Cysticercosis: Taenia solium and Neurocysticercosis

Cysticercosis is caused by the larval (cysticercus) stage of Taenia solium (pork tapeworm). It is the most common helminthic infection of the nervous system and the leading cause of acquired epilepsy in developing countries.

How infection occurs:
• Humans are the definitive host (adult tapeworm in intestine — taeniasis) and may also be accidental intermediate hosts (cysticercosis)
• Ingestion of T. solium eggs (from contaminated food/water, or autoinfection via faeco-oral route) → oncospheres hatch → penetrate gut wall → disseminate haematogenously → encyst in tissues

Sites of cyst deposition: Brain (most important) > muscle > eye > subcutaneous tissue > liver

Pathology of the cysticercus:
• The larva develops into a fluid-filled cysticercus — a translucent cyst (0.5–2 cm) containing a scolex (invaginated head with suckers and hooklets) → visible on MRI as a 'cyst with an eccentric scolex' (pathognomonic)
• Initially, the cyst wall elicits little host reaction (the live larva is immunologically tolerated)
• When the larva dies → intense eosinophilic/granulomatous host reaction → surrounding oedema → seizures, raised ICP
• Over time: cyst calcifies → calcified nodule on CT (classic finding in old neurocysticercosis)

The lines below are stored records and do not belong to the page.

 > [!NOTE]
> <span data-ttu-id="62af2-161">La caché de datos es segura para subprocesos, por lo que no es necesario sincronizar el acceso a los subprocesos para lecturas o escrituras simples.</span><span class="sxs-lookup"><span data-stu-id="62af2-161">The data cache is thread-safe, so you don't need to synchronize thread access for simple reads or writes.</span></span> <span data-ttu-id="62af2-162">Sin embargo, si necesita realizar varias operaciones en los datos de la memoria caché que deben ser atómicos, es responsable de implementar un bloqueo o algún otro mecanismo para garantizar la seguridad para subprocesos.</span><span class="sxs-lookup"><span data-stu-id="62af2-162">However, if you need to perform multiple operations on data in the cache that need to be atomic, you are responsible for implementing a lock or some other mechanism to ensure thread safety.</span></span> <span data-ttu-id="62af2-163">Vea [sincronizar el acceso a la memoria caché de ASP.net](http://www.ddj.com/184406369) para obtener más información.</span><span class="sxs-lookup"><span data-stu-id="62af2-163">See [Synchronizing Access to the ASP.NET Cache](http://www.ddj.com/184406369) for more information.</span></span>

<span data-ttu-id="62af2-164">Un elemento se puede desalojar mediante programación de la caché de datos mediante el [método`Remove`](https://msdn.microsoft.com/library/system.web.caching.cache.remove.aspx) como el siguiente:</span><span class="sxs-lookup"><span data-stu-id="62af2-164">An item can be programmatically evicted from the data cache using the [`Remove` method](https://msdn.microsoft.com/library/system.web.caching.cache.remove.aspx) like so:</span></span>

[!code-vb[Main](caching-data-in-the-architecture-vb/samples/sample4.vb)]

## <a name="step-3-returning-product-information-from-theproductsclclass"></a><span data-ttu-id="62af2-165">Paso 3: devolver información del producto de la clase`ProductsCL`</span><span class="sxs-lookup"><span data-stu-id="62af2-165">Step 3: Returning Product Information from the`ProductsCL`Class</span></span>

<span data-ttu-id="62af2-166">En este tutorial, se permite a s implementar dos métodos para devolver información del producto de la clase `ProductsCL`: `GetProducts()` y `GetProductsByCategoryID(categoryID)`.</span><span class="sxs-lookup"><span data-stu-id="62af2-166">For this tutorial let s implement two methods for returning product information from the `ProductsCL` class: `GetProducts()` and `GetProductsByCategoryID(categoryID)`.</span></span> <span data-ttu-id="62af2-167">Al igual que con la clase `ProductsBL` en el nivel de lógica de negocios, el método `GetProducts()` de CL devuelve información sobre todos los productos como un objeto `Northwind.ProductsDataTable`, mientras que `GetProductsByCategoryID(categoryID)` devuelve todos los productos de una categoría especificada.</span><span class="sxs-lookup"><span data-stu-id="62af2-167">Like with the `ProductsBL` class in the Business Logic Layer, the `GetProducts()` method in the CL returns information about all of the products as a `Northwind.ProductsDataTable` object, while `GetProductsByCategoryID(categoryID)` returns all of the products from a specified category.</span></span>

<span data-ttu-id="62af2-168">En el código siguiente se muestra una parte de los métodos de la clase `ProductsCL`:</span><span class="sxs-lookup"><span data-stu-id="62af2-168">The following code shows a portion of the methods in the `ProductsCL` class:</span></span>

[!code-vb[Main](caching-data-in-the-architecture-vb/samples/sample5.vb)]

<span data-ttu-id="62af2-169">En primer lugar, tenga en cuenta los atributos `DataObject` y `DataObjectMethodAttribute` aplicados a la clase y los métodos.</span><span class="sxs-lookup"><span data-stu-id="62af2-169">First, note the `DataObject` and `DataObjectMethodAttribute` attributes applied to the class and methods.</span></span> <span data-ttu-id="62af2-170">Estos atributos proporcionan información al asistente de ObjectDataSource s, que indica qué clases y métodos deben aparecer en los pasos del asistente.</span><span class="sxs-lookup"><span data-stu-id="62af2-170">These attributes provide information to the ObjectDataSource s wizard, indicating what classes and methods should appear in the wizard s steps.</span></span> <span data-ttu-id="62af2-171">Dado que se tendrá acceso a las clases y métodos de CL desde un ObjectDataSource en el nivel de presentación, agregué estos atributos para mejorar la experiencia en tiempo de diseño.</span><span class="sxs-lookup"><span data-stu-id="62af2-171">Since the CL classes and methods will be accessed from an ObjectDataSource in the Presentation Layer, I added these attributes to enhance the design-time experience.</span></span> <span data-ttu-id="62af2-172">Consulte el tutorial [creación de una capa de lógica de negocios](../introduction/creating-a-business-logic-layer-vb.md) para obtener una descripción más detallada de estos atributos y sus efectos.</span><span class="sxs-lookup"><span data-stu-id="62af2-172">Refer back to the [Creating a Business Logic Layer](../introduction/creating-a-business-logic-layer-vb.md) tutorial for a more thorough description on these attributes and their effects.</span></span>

Diagram showing Taenia solium egg ingestion, haematogenous spread to tissues, neurocysticercosis cyst morphology, inflammatory host reaction, calcification, and brain histology.

Cysticercosis and Neurocysticercosis

Panel A: Pathogenesis flow showing adult T. solium in human intestine, faeco-oral ingestion of eggs, oncosphere gut penetration, haematogenous spread, and tissue deposition sites: brain, muscle, eye, subcutaneous tissue, liver.. Panel B: Brain neurocysticercosis showing parenchymal cysticerci, translucent fluid-filled cyst wall, eccentric scolex, suckers, hooklets, perilesional oedema, and MRI cyst-with-eccentric-scolex appearance.. Panel C: Host reaction sequence showing live larva with minimal inflammation, degenerating larva with eosinophilic granulomatous reaction, oedema, seizures, and raised intracranial pressure.. Panel D: Old neurocysticercosis and histology showing CT calcified nodule plus H&E-style cyst wall, scolex, hooklets, granulomatous inflammation, eosinophils, and giant cells..

Stages of neurocysticercosis on imaging (correlates with pathology):
1. Vesicular stage — live cyst, no oedema, minimal inflammation
2. Colloidal stage — cyst fluid becomes turbid, significant oedema (symptomatic)
3. Granular/nodular stage — cyst shrinks, granulomatous inflammation
4. Calcified stage — dead, calcified nodule

Clinical features: new-onset seizures (most common), focal neurological deficits, raised ICP (hydrocephalus), meningitis (subarachnoid NCC)

Diagnosis: MRI (cyst with scolex), CT (calcifications), serology (ELISA for cysticercal antibodies), CSF — eosinophilic pleocytosis

Clinical pearl: A young adult from a rural background presenting with new seizures and a ring-enhancing brain lesion on CT/MRI — always consider neurocysticercosis before tuberculoma or glioma.